It was designed to replace the A-5C, F-7P/PG, Mirage III, and Mirage V combat aircraft in the Pakistan Air Force (PAF). 'Fierce Dragon'), is a lightweight, single-engine, fourth-generation multi-role combat aircraft developed jointly by the Pakistan Aeronautical Complex (PAC) and the Chengdu Aircraft Corporation (CAC) of China. The PAC JF-17 Thunder ( Urdu: جے ایف-17 گرج), or CAC FC-1 Xiaolong ( pinyin: Xiāo Lóng lit. Pakistan Aeronautical Complex, Chengdu Aircraft Industry Groupġ64 (2022) (including 10 Block 3 aircraft photographed at PAC Kamra in January 2022)
#Bus simulator 2017 cockpit software#
It all depends on your electronics and software knowledge, building your own analyser and custom PCB is not that hard with beginner electronics knowledge.Chinese/Pakistani light multirole fighter I have personally made my own CAN bus analyser with a 72Mhz processor, which I would say is the minimum required to simulate a complete network. I would invest in a decent CAN bus analyser such as Kvaser. I would avoid DIY and open source CAN bus devices such as Arduino as they are usually not fast enough to transmit and process up-to 100 IDs. Simulate this data exactly and there will be no issues. ECUs/Nodes don't 'talk' to each other, they're dumb, they simply monitor the bus for the data and make changes based on this data. Just remember the automotive CAN bus isn't really that complicated at all, each node simply transmits a number of IDs with up to 8 bytes of data.

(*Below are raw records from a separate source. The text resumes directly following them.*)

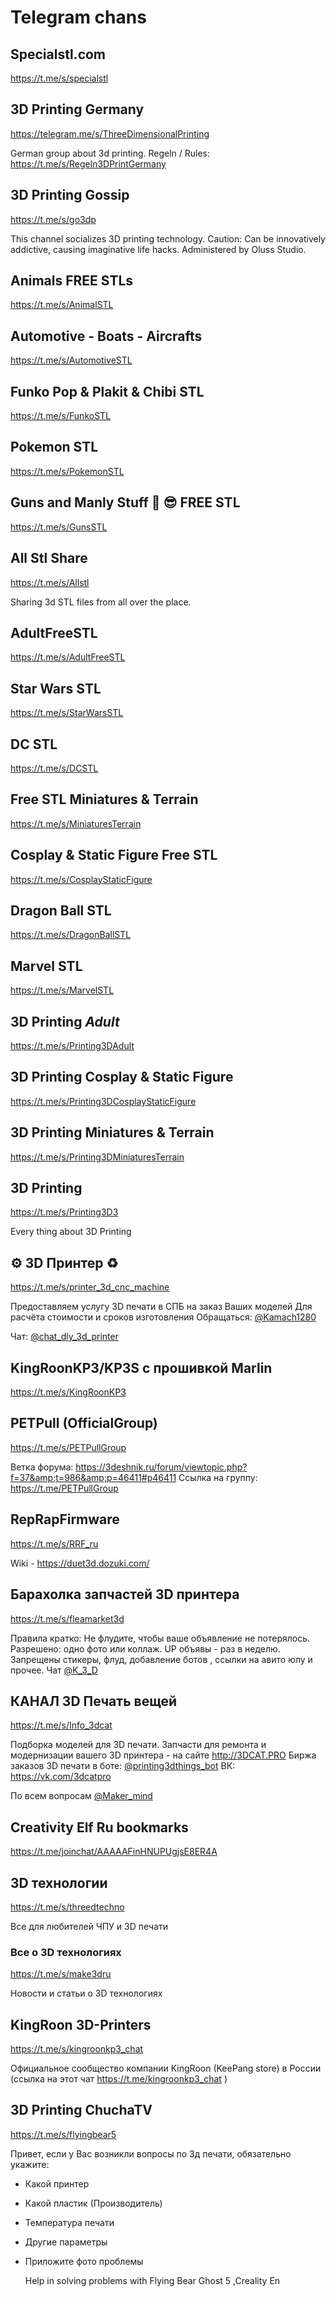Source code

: # Telegram chans
## Specialstl.com

https://t.me/s/specialstl

## 3D Printing Germany

https://telegram.me/s/ThreeDimensionalPrinting

German group about 3d printing.
Regeln / Rules:
https://t.me/s/Regeln3DPrintGermany
## 3D Printing Gossip

https://t.me/s/go3dp

This channel socializes 3D printing technology. Caution: Can be innovatively addictive, causing imaginative life hacks. Administered by Oluss Studio.
## Animals FREE STLs

https://t.me/s/AnimalSTL
## Automotive - Boats - Aircrafts

https://t.me/s/AutomotiveSTL
## Funko Pop &amp; Plakit &amp; Chibi STL

https://t.me/s/FunkoSTL
## Pokemon STL

https://t.me/s/PokemonSTL
## Guns and Manly Stuff 💪 😎 FREE STL

https://t.me/s/GunsSTL
## All Stl Share

https://t.me/s/Allstl

Sharing 3d STL files from all over the place.
## AdultFreeSTL

https://t.me/s/AdultFreeSTL

## Star Wars STL

https://t.me/s/StarWarsSTL

## DC STL

https://t.me/s/DCSTL
## Free STL Miniatures &amp; Terrain

https://t.me/s/MiniaturesTerrain

## Cosplay &amp; Static Figure Free STL

https://t.me/s/CosplayStaticFigure
## Dragon Ball STL

https://t.me/s/DragonBallSTL
## Marvel STL

https://t.me/s/MarvelSTL
## 3D Printing *Adult*

https://t.me/s/Printing3DAdult
## 3D Printing Cosplay &amp; Static Figure

https://t.me/s/Printing3DCosplayStaticFigure

## 3D Printing Miniatures &amp; Terrain

https://t.me/s/Printing3DMiniaturesTerrain
## 3D Printing

https://t.me/s/Printing3D3

Every thing about 3D Printing

## ⚙ 3D Принтер ♻️

https://t.me/s/printer_3d_cnc_machine

Предоставляем услугу 3D печати в СПБ на заказ Ваших моделей Для расчёта стоимости и сроков изготовления 
Обращаться: <a href="https://t.me/Kamach1280">@Kamach1280</a>

Чат: <a href="https://t.me/chat_dly_3d_printer">@chat_dly_3d_printer</a>

## KingRoonKP3/KP3S с прошивкой Marlin

https://t.me/s/KingRoonKP3

## PETPull (OfficialGroup)

https://t.me/s/PETPullGroup

Ветка форума: https://3deshnik.ru/forum/viewtopic.php?f=37&amp;t=986&amp;p=46411#p46411
Ссылка на группу: https://t.me/PETPullGroup

## RepRapFirmware

https://t.me/s/RRF_ru

Wiki - https://duet3d.dozuki.com/

## Барахолка запчастей 3D принтера

https://t.me/s/fleamarket3d

Правила кратко:
Не флудите, чтобы ваше объявление не потерялось.
Разрешено: одно фото или коллаж. UP объявы - раз в неделю.
Запрещены стикеры, флуд, добавление ботов , ссылки на авито юлу и прочее.
Чат <a href="https://t.me/K_3_D">@K_3_D</a>

## КАНАЛ 3D Печать вещей

https://t.me/s/Info_3dcat

Подборка моделей для 3D печати.
Запчасти для ремонта и модернизации вашего 3D принтера -  на сайте  http://3DCAT.PRO
Биржа заказов 3D печати в боте:
<a href="https://t.me/printing3dthings_bot">@printing3dthings_bot</a>
ВК: https://vk.com/3dcatpro

По всем вопросам <a href="https://t.me/Maker_mind">@Maker_mind</a>

## Creativity Elf Ru bookmarks

https://t.me/joinchat/AAAAAFinHNUPUgjsE8ER4A

## 3D технологии

https://t.me/s/threedtechno

Все для любителей ЧПУ и 3D печати

### Все о 3D технологиях
https://t.me/s/make3dru

Новости и статьи о 3D технологиях

## KingRoon 3D-Printers

https://t.me/s/kingroonkp3_chat

Официальное сообщество компании KingRoon (KeePang store) в России 
(ссылка на этот чат https://t.me/kingroonkp3_chat )


## 3D Printing ChuchaTV

https://t.me/s/flyingbear5

Привет, если у Вас  возникли вопросы по  3д печати, обязательно укажите:  
- Какой принтер
- Какой пластик (Производитель)
- Температура  печати
- Другие параметры
- Приложите фото проблемы

  Help in solving problems with Flying Bear Ghost 5 ,Creality En
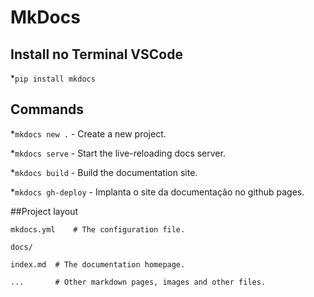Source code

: # MkDocs

## Install no Terminal VSCode

*`pip install mkdocs` 

## Commands 

*`mkdocs new .` - Create a new project.

*`mkdocs serve` - Start the live-reloading docs server.

*`mkdocs build` - Build the documentation site.

*`mkdocs gh-deploy` - Implanta o site da documentação no github pages.

##Project layout

    mkdocs.yml    # The configuration file.

    docs/

    index.md  # The documentation homepage.

    ...       # Other markdown pages, images and other files.
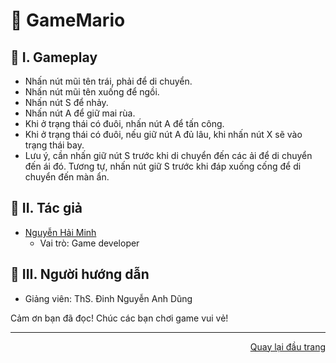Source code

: <div id="Top"></div>

# 💫 GameMario

## 📖 I. Gameplay
  * Nhấn nút mũi tên trái, phải để di chuyển.
  * Nhấn nút mũi tên xuống để ngồi.
  * Nhấn nút S để nhảy.
  * Nhấn nút A để giữ mai rùa.
  * Khi ở trạng thái có đuôi, nhấn nút A để tấn công.
  * Khi ở trạng thái có đuôi, nếu giữ nút A đủ lâu, khi nhấn nút X sẽ vào trạng thái bay.
  * Lưu ý, cần nhấn giữ nút S trước khi di chuyển đến các ải để di chuyển đến ái đó. Tương tự, nhấn nút giữ S trước khi đáp xuống cống để di chuyển đến màn ẩn.

## 👊 II. Tác giả
* [Nguyễn Hải Minh]()
  * Vai trò: Game developer

## 🙋 III. Người hướng dẫn
* Giảng viên: ThS. Đinh Nguyễn Anh Dũng

Cảm ơn bạn đã đọc! Chúc các bạn chơi game vui vẻ!

---

<p align="right"><a href="#Top">Quay lại đầu trang</a></p>
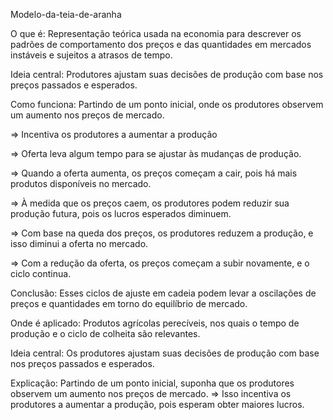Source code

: Modelo-da-teia-de-aranha

O que é: Representação teórica usada na economia para descrever os padrões de comportamento dos preços e das quantidades em mercados instáveis e sujeitos a atrasos de tempo. 

Ideia central:  Produtores ajustam suas decisões de produção com base nos preços passados e esperados.

Como funciona: Partindo de um ponto inicial, onde os produtores observem um aumento nos preços de mercado. 

=> Incentiva os produtores a aumentar a produção

=> Oferta leva algum tempo para se ajustar às mudanças de produção.

=> Quando a oferta aumenta, os preços começam a cair, pois há mais produtos disponíveis no mercado. 

=> À medida que os preços caem, os produtores podem reduzir sua produção futura, pois os lucros esperados diminuem.

=> Com base na queda dos preços, os produtores reduzem a produção, e isso diminui a oferta no mercado.

=> Com a redução da oferta, os preços começam a subir novamente, e o ciclo continua.

Conclusão: Esses ciclos de ajuste em cadeia podem levar a oscilações de preços e quantidades em torno do equilíbrio de mercado.

Onde é aplicado: Produtos agrícolas perecíveis, nos quais o tempo de produção e o ciclo de colheita são relevantes.

Ideia central: Os produtores ajustam suas decisões de produção com base nos preços passados e esperados.

Explicação: Partindo de um ponto inicial, suponha que os produtores observem um aumento nos preços de mercado. 
=> Isso incentiva os produtores a aumentar a produção, pois esperam obter maiores lucros.
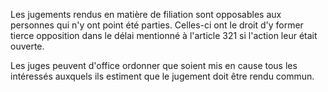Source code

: Les jugements rendus en matière de filiation sont opposables aux personnes qui n'y ont point été parties. Celles-ci ont le droit d'y former tierce opposition dans le délai mentionné à l'article 321 si l'action leur était ouverte.

Les juges peuvent d'office ordonner que soient mis en cause tous les intéressés auxquels ils estiment que le jugement doit être rendu commun.
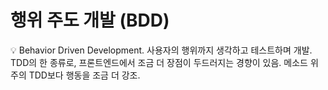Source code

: # 행위 주도 개발 (BDD)

<aside>
💡 Behavior Driven Development.
사용자의 행위까지 생각하고 테스트하며 개발. 
TDD의 한 종류로, 프론트엔드에서 조금 더 장점이 두드러지는 경향이 있음. 
메소드 위주의 TDD보다 행동을 조금 더 강조.

</aside>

#Bus simulator 2017 cockpit Pc#
I usually have the Engine ECU hooked up on a bench rig with all of the required sensors and actuators, I then hook this up to my PC using a USB-CAN device. Although after monitoring the live data enough it is not that hard to work the timing out. Or a specific Node will have to transmit first in order to wake up the rest. Node 1 sends 'xxxxxxx', Node 2 will only then send 'xxxxxx1' then Node 1 continues to send the rest of the data. But some data acts as a call and response system, e.g. With 95% of the data transmitted it doesn't really matter about when exactly the data is transmitted it just needs to see it within a certain amount of time. The problem with this is that there can be timing issues with security and safety systems. You simply transit all of the CAN IDs and data that would be present on the vehicle. Number two has the benefit of saving space and eliminates the problem of missing hardware. The problem however is that there would be hundreds of errors unless you have every last electrical device hooked up as certain ECUs would be looking for sensors, actuators even light bulbs etc that were not present. Number one has the benefit of being 'real world' hardware, it is exactly as it would be in the vehicle. It really depends what you want to achieve and why. The benefit with this method is you can have gauges and graphs on screen. I prefer to use a USB-CAN transceiver and a PC that way I can write custom scripts and software to monitor the traffic and transmit at certain times under certain conditions. Monitor the CAN data on the vehicle in question so you know what data is required and then transmit this from your own device such as a PC, CAN bus development board etc etc. Wire up all of the required Nodes on the bench, for example this can be the Engine ECU, Instrument cluster, BCM, indicator stalk, rear convenience module etc etc. There are really two ways of achieving this.